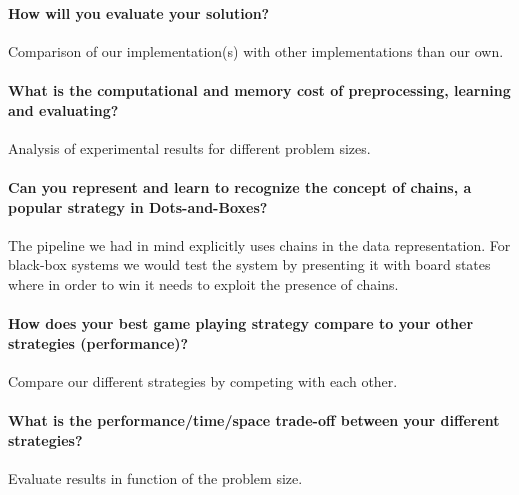 \documentclass[11pt,a4paper]{article}
\begin{document}
	\paragraph{How will you evaluate your solution?} Comparison of our implementation(s) with other implementations than our own.
	\paragraph{What is the computational and memory cost of preprocessing, learning and evaluating?} Analysis of experimental results for different problem sizes.
	\paragraph{Can you represent and learn to recognize the concept of chains, a popular strategy in Dots-and-Boxes?} The pipeline we had in mind explicitly uses chains in the data representation. For black-box systems we would test the system by presenting it with board states where in order to win it needs to exploit the presence of chains.
	\paragraph{How does your best game playing strategy compare to your other strategies (performance)?} Compare our different strategies by competing with each other.
	\paragraph{What is the performance/time/space trade-off between your different strategies?} Evaluate results in function of the problem size.
	
	
	
	
	
\end{document}
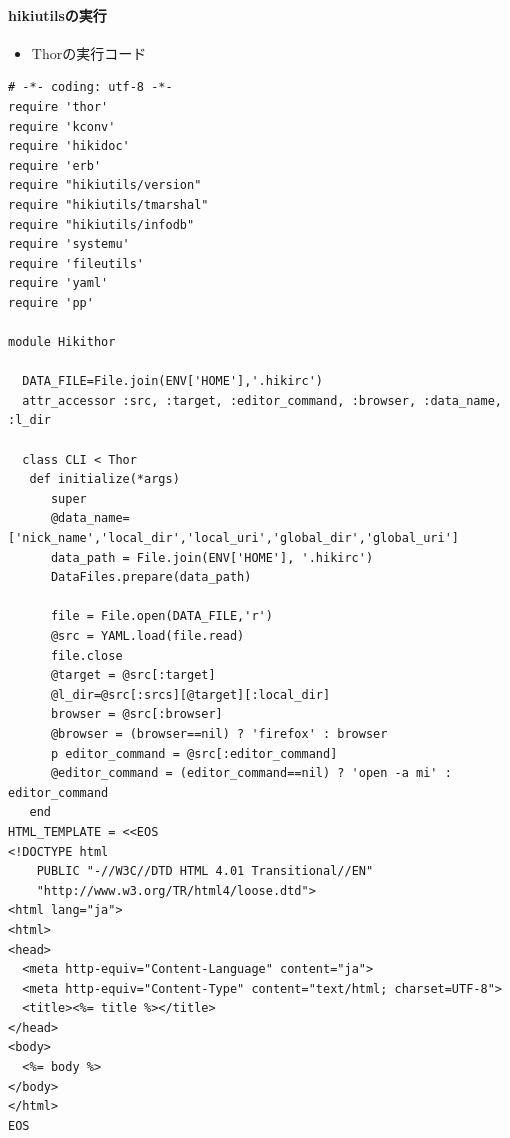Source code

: \paragraph{hikiutilsの実行}
\begin{itemize}
\item Thorの実行コード
\end{itemize}\begin{lstlisting}[style=customRuby]
# -*- coding: utf-8 -*-                                                         
require 'thor'
require 'kconv'
require 'hikidoc'
require 'erb'
require "hikiutils/version"
require "hikiutils/tmarshal"
require "hikiutils/infodb"
require 'systemu'
require 'fileutils'
require 'yaml'
require 'pp'

module Hikithor

  DATA_FILE=File.join(ENV['HOME'],'.hikirc')
  attr_accessor :src, :target, :editor_command, :browser, :data_name, :l_dir

  class CLI < Thor
   def initialize(*args)
      super
      @data_name=['nick_name','local_dir','local_uri','global_dir','global_uri']
      data_path = File.join(ENV['HOME'], '.hikirc')
      DataFiles.prepare(data_path)

      file = File.open(DATA_FILE,'r')
      @src = YAML.load(file.read)
      file.close
      @target = @src[:target]
      @l_dir=@src[:srcs][@target][:local_dir]
      browser = @src[:browser]
      @browser = (browser==nil) ? 'firefox' : browser
      p editor_command = @src[:editor_command]
      @editor_command = (editor_command==nil) ? 'open -a mi' : editor_command
   end
HTML_TEMPLATE = <<EOS
<!DOCTYPE html                                                                  
    PUBLIC "-//W3C//DTD HTML 4.01 Transitional//EN"                             
    "http://www.w3.org/TR/html4/loose.dtd">                                     
<html lang="ja">                                                                
<html>                                                                          
<head>                                                                          
  <meta http-equiv="Content-Language" content="ja">                             
  <meta http-equiv="Content-Type" content="text/html; charset=UTF-8">           
  <title><%= title %></title>                                                   
</head>                                                                         
<body>
  <%= body %>                                                                   
</body>                                                                         
</html>                                                                         
EOS                                                                          
\end{lstlisting}
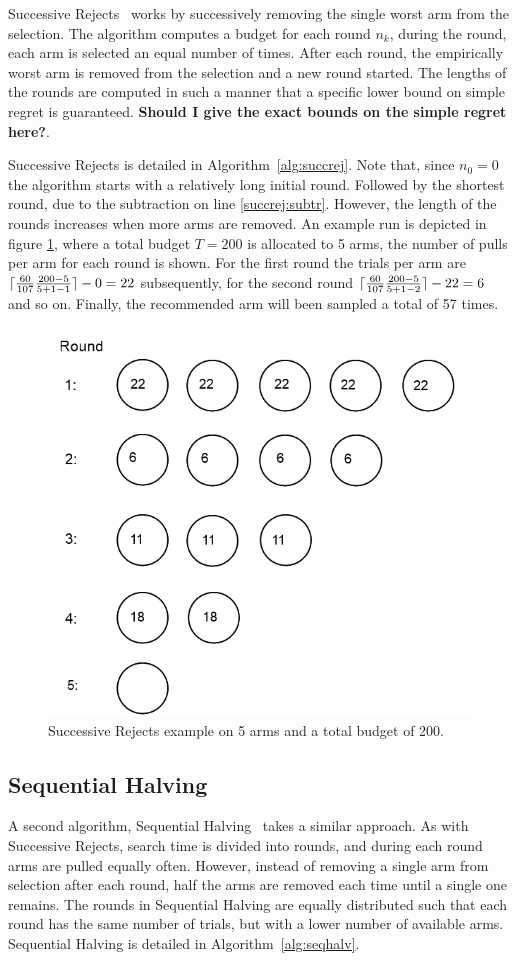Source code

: \documentclass{kecsmstr}
\DeclarePairedDelimiter{\ceil}{\lceil}{\rceil}
\newcommand{\TODO}[1]{\textbf{\color{red}#1}}
\begin{document}
Successive Rejects~ works by successively removing the single worst arm from the selection. The algorithm computes a budget for each round $n_k$, during the round, each arm is selected an equal number of times. After each round, the empirically worst arm is removed from the selection and a new round started. The lengths of the rounds are computed in such a manner that a specific lower bound on simple regret is guaranteed. \TODO{Should I give the exact bounds on the simple regret here?}. 

Successive Rejects is detailed in Algorithm~\ref{alg:succrej}. Note that, since $n_0 = 0$ the algorithm starts with a relatively long initial round. Followed by the shortest round, due to the subtraction on line \ref{succrej:subtr}. However, the length of the rounds increases when more arms are removed. An example run is depicted in figure \ref{fig:succ-rej}, where a total budget $T = 200$ is allocated to 5 arms, the number of pulls per arm for each round is shown. For the first round the trials per arm are $\ceil{\frac{60}{107} \frac{200-5}{5+1-1}} - 0 = 22$ subsequently, for the second round $\ceil{\frac{60}{107} \frac{200-5}{5+1-2}} - 22 = 6$ and so on. Finally, the recommended arm will been sampled a total of 57 times.

\begin{figure}[ht]
	\centering
	\includegraphics[width=.31\textwidth]{img/succ_rej.png}
	\caption{Successive Rejects example on 5 arms and a total budget of 200.}
	\label{fig:succ-rej}
\end{figure}

\newpage

\subsection{Sequential Halving}
A second algorithm, Sequential Halving~ takes a similar approach. As with Successive Rejects, search time is divided into rounds, and during each round arms are pulled equally often. However, instead of removing a single arm from selection after each round, half the arms are removed each time until a single one remains. The rounds in Sequential Halving are equally distributed such that each round has the same number of trials, but with a lower number of available arms. Sequential Halving is detailed in Algorithm~\ref{alg:seqhalv}.
\end{document}
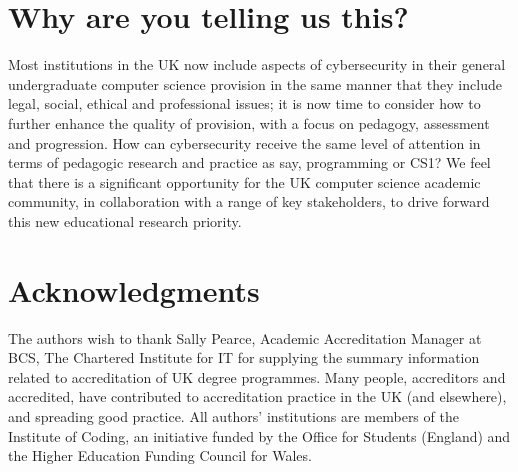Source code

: \documentclass[sigconf]{acmart}
\begin{document}
\begin{comment}
It is the view of the authors that the computer science education community collectively should address these (and other emergent) issues related to the delivery of good quality embedded cybersecurity education.
\end{comment}

\section{Why are you telling us this?}	

Most institutions in the UK now include aspects of cybersecurity
in their general undergraduate computer science provision in the same manner that
they include legal, social, ethical and professional issues; it is now time to
consider how to further enhance the quality of provision, with a focus
on pedagogy, assessment and progression. How can cybersecurity
receive the same level of attention in terms of pedagogic research and
practice as say, programming or CS1? We feel that there is a significant opportunity for
the UK computer science academic community, in collaboration with a
range of key stakeholders, to drive forward this new educational
research priority.

\section{Acknowledgments}
The authors wish to thank Sally Pearce, Academic Accreditation Manager at BCS, The Chartered Institute for IT for supplying the summary information related to accreditation of UK degree programmes. Many people, accreditors and accredited, have contributed to accreditation practice in the UK (and elsewhere), and spreading good practice.  All authors' institutions are members of the Institute of Coding, an initiative funded by the Office for Students (England) and the Higher Education Funding Council for Wales.

%

\end{document}
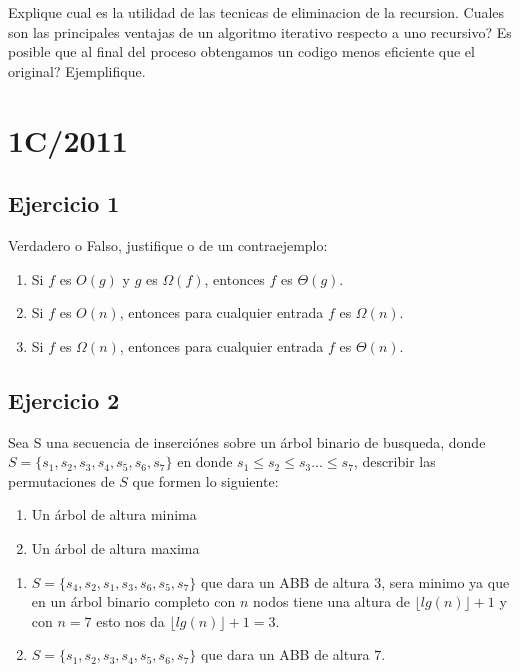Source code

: \documentclass[10pt, a4paper]{article}
\begin{document}
Explique cual es la utilidad de las tecnicas de eliminacion de la recursion. Cuales son las principales ventajas de un algoritmo iterativo respecto a uno recursivo? Es posible que al final del proceso obtengamos un codigo menos eficiente que el original? Ejemplifique.

\newpage
\section{1C/2011}

\subsection*{Ejercicio 1}

Verdadero o Falso, justifique o de un contraejemplo:
\begin{enumerate}
 \item Si $f$ es $O(g)$ y $g$ es $\Omega(f)$, entonces $f$ es $\Theta(g)$.
 \item Si $f$ es $O(n)$, entonces para cualquier entrada $f$ es $\Omega(n)$.
 \item Si $f$ es $\Omega(n)$, entonces para cualquier entrada $f$ es $\Theta(n)$.
\end{enumerate}

\subsection*{Ejercicio 2}

Sea S una secuencia de inserci\'ones sobre un \'arbol binario de busqueda, donde $S = \{ s_1, s_2, s_3, s_4, s_5, s_6, s_7\}$ en donde $s_1 \leq s_2 \leq s_3 ... \leq s_7$, describir las permutaciones de $S$ que formen lo siguiente:
\begin{enumerate}
 \item Un \'arbol de altura minima
 \item Un \'arbol de altura maxima
\end{enumerate}

\begin{enumerate}
 \item $S = \{ s_4, s_2, s_1, s_3, s_6, s_5, s_7\}$ que dara un ABB de altura $3$, sera minimo ya que en un \'arbol binario completo con $n$ nodos tiene una altura de $\lfloor lg(n) \rfloor + 1$ y con $n=7$ esto nos da $\lfloor lg(n) \rfloor + 1 = 3$.
 \item $S = \{ s_1, s_2, s_3, s_4, s_5, s_6, s_7\}$ que dara un ABB de altura $7$.
\end{enumerate}
\end{document}
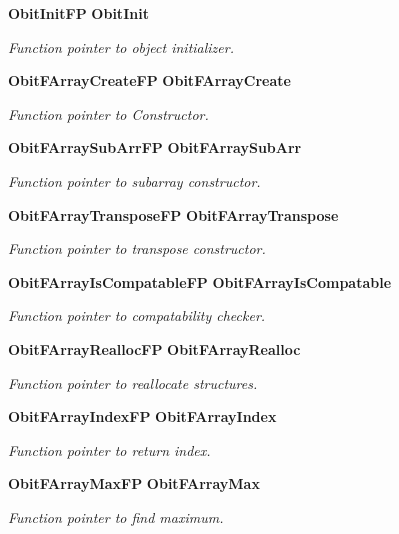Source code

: \begin{CompactItemize}
{\bf Obit\-Init\-FP} {\bf Obit\-Init}
\begin{CompactList}\small\item\em Function pointer to object initializer. \item\end{CompactList}\item 
{\bf Obit\-FArray\-Create\-FP} {\bf Obit\-FArray\-Create}
\begin{CompactList}\small\item\em Function pointer to Constructor. \item\end{CompactList}\item 
{\bf Obit\-FArray\-Sub\-Arr\-FP} {\bf Obit\-FArray\-Sub\-Arr}
\begin{CompactList}\small\item\em Function pointer to subarray constructor. \item\end{CompactList}\item 
{\bf Obit\-FArray\-Transpose\-FP} {\bf Obit\-FArray\-Transpose}
\begin{CompactList}\small\item\em Function pointer to transpose constructor. \item\end{CompactList}\item 
{\bf Obit\-FArray\-Is\-Compatable\-FP} {\bf Obit\-FArray\-Is\-Compatable}
\begin{CompactList}\small\item\em Function pointer to compatability checker. \item\end{CompactList}\item 
{\bf Obit\-FArray\-Realloc\-FP} {\bf Obit\-FArray\-Realloc}
\begin{CompactList}\small\item\em Function pointer to reallocate structures. \item\end{CompactList}\item 
{\bf Obit\-FArray\-Index\-FP} {\bf Obit\-FArray\-Index}
\begin{CompactList}\small\item\em Function pointer to return index. \item\end{CompactList}\item 
{\bf Obit\-FArray\-Max\-FP} {\bf Obit\-FArray\-Max}
\begin{CompactList}\small\item\em Function pointer to find maximum. \item\end{CompactList}\item 

\end{CompactItemize}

####

# [Your task]
Please set down only the lines from the first line of the records above through the line that has "class CLI < Thor", exactly, and not the pictures.

# [Solution to this exercise]
 \documentclass[11pt,a4paper]{article}
\begin{document}
	\paragraph{How will you evaluate your solution?} Comparison of our implementation(s) with other implementations than our own.
	\paragraph{What is the computational and memory cost of preprocessing, learning and evaluating?} Analysis of experimental results for different problem sizes.
	\paragraph{Can you represent and learn to recognize the concept of chains, a popular strategy in Dots-and-Boxes?} The pipeline we had in mind explicitly uses chains in the data representation. For black-box systems we would test the system by presenting it with board states where in order to win it needs to exploit the presence of chains.
	\paragraph{How does your best game playing strategy compare to your other strategies (performance)?} Compare our different strategies by competing with each other.
	\paragraph{What is the performance/time/space trade-off between your different strategies?} Evaluate results in function of the problem size.
	
	
	
	
	
\end{document}
Source code

: \paragraph{hikiutilsの実行}
\begin{itemize}
\item Thorの実行コード
\end{itemize}\begin{lstlisting}[style=customRuby]
# -*- coding: utf-8 -*-                                                         
require 'thor'
require 'kconv'
require 'hikidoc'
require 'erb'
require "hikiutils/version"
require "hikiutils/tmarshal"
require "hikiutils/infodb"
require 'systemu'
require 'fileutils'
require 'yaml'
require 'pp'

module Hikithor

  DATA_FILE=File.join(ENV['HOME'],'.hikirc')
  attr_accessor :src, :target, :editor_command, :browser, :data_name, :l_dir

  class CLI < Thor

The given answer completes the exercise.